ABOUT THIS EXERCISE:
In the entries below, count the lines that contain the word "safe" and give only that number.

DATA TO PROCESS:

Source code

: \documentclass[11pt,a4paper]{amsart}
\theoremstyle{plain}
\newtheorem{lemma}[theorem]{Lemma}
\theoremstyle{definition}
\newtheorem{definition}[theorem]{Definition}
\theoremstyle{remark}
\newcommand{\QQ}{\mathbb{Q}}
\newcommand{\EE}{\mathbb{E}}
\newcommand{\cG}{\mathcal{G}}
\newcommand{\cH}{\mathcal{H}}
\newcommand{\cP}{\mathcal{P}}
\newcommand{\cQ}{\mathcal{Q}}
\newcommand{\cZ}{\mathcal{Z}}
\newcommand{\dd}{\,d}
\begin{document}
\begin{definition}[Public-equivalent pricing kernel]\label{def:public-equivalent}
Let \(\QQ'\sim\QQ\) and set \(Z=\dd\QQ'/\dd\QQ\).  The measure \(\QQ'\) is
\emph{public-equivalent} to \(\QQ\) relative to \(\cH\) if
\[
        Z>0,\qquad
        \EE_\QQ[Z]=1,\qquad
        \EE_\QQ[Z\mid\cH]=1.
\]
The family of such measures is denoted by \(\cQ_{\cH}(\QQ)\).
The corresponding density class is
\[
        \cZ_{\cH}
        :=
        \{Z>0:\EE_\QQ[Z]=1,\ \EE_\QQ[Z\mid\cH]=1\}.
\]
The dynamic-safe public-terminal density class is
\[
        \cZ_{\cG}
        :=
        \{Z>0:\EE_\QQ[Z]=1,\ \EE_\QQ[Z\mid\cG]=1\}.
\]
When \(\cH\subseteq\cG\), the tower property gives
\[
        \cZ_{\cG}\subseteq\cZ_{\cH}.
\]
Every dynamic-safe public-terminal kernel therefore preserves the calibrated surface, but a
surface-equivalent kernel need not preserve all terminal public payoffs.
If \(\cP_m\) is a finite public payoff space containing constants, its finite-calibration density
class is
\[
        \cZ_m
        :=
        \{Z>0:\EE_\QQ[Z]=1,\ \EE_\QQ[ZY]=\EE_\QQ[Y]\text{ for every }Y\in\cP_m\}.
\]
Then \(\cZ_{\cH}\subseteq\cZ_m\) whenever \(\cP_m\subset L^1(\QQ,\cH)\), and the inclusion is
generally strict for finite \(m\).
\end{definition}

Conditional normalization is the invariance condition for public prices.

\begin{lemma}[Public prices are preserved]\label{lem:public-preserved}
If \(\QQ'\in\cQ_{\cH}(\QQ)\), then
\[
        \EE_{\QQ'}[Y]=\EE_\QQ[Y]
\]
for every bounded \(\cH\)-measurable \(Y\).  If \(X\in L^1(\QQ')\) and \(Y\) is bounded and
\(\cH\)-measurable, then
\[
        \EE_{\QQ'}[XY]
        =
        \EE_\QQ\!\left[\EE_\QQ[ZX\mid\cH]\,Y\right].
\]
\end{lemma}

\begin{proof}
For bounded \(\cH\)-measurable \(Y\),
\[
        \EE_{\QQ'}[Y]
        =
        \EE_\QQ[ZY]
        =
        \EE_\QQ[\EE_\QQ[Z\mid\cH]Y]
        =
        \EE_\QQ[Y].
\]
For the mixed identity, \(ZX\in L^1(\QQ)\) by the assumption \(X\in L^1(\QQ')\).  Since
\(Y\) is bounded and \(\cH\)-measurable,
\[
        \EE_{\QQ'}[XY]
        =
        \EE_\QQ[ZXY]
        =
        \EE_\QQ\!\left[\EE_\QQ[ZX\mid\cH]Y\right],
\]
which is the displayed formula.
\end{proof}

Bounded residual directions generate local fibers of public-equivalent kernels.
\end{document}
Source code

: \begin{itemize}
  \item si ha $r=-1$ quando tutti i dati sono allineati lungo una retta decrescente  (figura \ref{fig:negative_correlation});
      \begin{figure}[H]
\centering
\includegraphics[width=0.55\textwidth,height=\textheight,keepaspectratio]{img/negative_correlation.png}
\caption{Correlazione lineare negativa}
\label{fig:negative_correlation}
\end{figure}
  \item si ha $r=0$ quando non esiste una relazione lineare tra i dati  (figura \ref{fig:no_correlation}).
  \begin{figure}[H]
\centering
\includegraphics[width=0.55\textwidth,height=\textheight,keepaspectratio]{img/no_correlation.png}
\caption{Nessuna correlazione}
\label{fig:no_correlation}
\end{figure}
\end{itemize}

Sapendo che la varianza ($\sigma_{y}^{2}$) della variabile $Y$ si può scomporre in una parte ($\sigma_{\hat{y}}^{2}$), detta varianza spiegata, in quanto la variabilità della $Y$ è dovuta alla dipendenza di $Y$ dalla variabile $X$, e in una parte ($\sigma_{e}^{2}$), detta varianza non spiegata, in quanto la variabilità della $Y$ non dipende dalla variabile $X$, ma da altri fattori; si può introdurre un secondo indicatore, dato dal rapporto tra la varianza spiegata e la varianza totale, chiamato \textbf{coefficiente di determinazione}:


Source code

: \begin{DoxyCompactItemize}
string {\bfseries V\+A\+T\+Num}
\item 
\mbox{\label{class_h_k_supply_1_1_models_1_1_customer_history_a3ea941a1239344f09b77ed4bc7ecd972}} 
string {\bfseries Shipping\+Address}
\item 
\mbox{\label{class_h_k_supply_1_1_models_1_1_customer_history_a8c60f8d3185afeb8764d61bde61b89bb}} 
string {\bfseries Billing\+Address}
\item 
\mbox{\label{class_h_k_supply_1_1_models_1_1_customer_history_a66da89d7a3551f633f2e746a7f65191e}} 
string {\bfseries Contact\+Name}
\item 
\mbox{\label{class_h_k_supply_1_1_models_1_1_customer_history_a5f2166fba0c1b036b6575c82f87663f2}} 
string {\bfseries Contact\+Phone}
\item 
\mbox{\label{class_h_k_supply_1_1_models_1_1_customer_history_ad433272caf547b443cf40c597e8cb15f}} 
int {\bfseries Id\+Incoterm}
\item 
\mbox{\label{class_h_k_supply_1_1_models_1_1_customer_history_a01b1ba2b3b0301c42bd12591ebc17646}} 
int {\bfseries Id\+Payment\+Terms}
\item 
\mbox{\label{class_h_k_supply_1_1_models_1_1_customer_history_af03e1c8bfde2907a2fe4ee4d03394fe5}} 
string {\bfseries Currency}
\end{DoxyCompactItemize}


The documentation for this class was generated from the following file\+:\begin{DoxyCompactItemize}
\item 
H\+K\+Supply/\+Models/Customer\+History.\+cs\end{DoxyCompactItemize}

EXERCISE SOLUTION:
2